When a document is loaded into XmHTML, the parser translates this document to a doubly linked list of objects (referred to as the Parser Tree). Each object contains either a HTML element (and its attributes) or plain text.

typedef struct _XmHTMLObject{
	htmlEnum id;		/* ID for this element */
	String element;		/* element text */
	String attributes;	/* attributes for this element, if any */
	Boolean is_end;		/* true when this is a closing element */
	Boolean terminated;	/* true when element has a closing counterpart */
	int line;		/* line number for this element */
	struct _XmHTMLObject *next;
	struct _XmHTMLObject *prev;
}XmHTMLObject;

The id field of this structure describes the type of element. The table at the end of this document lists all elements that XmHTML knows of.

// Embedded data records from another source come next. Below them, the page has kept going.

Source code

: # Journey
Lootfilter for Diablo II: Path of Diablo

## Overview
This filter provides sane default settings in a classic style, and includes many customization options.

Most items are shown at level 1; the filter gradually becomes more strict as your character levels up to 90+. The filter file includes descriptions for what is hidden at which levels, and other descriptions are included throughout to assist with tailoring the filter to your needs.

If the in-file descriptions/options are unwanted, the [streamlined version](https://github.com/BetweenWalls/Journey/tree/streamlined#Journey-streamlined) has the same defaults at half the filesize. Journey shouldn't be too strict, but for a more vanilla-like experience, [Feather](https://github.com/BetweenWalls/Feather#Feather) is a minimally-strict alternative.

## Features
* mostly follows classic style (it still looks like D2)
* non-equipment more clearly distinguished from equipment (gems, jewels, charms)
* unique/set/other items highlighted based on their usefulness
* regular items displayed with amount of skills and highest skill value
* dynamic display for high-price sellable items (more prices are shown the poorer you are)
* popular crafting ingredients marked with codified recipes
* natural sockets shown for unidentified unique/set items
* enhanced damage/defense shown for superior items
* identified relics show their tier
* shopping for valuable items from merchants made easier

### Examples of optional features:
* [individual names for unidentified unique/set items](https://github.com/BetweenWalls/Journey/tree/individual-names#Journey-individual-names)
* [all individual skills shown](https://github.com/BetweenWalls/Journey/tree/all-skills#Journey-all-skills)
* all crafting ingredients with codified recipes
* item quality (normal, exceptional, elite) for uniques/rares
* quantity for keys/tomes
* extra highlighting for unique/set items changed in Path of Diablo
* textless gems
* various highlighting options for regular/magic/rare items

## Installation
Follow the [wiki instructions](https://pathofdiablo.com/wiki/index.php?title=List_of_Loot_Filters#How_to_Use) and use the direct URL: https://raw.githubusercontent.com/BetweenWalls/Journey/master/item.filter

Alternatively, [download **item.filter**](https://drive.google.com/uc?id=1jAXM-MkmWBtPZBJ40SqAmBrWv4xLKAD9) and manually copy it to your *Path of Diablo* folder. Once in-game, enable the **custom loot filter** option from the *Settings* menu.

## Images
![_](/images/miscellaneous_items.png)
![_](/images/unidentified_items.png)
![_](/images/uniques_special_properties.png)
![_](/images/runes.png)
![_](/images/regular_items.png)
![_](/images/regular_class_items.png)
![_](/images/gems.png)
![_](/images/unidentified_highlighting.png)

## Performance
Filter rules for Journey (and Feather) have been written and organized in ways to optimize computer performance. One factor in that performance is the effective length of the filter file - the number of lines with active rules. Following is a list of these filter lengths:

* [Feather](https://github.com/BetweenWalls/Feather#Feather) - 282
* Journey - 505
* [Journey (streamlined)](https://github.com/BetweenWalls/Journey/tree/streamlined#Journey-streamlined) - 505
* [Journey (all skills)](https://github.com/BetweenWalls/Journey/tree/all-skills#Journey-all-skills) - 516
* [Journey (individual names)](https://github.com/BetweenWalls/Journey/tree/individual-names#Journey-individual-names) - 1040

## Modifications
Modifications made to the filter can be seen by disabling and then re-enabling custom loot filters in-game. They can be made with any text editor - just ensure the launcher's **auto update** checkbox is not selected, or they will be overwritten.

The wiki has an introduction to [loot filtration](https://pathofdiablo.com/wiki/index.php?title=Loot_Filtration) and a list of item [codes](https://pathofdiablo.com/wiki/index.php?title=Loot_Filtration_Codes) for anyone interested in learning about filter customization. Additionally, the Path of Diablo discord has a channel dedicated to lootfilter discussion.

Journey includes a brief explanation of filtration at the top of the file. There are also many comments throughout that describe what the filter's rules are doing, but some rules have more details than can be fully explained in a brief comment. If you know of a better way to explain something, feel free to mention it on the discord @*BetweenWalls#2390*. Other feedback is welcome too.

When id is HT_ZTEXT, the element field contains plain text as read from the document (character escape sequences not expanded). The attributes, is_end and terminated elements are meaningless.

In all other cases, the element field contains the element name and the attributes field contains possible attributes for this element. When an element is terminated (that is, has a closing counterpart), the terminated field will be True, and the is_end field indicates whether the current element is an opening or a closing one. Only unterminated or opening elements can have attributes.

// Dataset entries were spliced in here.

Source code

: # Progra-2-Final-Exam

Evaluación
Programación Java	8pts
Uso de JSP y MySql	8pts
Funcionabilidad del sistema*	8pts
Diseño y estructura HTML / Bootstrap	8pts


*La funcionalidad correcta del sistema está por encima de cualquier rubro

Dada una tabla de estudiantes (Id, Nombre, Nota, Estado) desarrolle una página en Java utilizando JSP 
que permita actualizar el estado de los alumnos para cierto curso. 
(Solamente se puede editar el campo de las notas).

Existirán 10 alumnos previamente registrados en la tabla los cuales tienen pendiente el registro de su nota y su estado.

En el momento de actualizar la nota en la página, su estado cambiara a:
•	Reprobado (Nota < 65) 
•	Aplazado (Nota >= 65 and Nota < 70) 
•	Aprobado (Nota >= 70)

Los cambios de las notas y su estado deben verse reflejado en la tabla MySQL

The element and attributes fields are contained in the same memory buffer, where the latter is separated from the former by a NULL character. When freeing an object, freeing the element field will also free the attribute field.

The line field contains the line number in the source document where the element is located.

The objects field in the XmHTMLDocumentCallbackStruct contains the starting point of the parser tree.

Programmers that want to use the generated parser tree for different purposes might be interested in some of the XmHTML private functions for extracting attribute values and character escape sequence expansion.

Document Verification

Document Repair

XmNparserCallback

typedef struct
{
	int reason;		/* the reason the callback was called */
	XEvent *event;		/* always NULL for XmNparserCallback */
	int no;			/* total error count uptil now */
	int line_no;		/* input line number where error was detected */
	int start_pos;		/* absolute index where error starts */
	int end_pos;		/* absolute index where error ends */
	parserError error;	/* type of error */
	int action;		/* suggested correction action */
	String err_msg;		/* error message */
}XmHTMLParserCallbackStruct, *XmHTMLParserCallbackStructPtr;

This table lists all possible values for the action field, together with a short description of what the parser response will be.

Action Description
XmHTML_REMOVE offending element will be removed
XmHTML_INSERT insert missing element
XmHTML_SWITCH switch offending and expected element
XmHTML_KEEP keep offending element
XmHTML_IGNORE ignore, proceed as if nothing happened
XmHTML_TERMINATE terminate parser

Action	Description
XmHTML_REMOVE	offending element will be removed
XmHTML_INSERT	insert missing element
XmHTML_SWITCH	switch offending and expected element
XmHTML_KEEP	keep offending element
XmHTML_IGNORE	ignore, proceed as if nothing happened
XmHTML_TERMINATE	terminate parser

Shown below are all possible values for the error field (default action is displayed in bold), allowed actions and the value of the err_msg field. When the action field is set to an action that is not allowed for an error, XmHTML will use the default action.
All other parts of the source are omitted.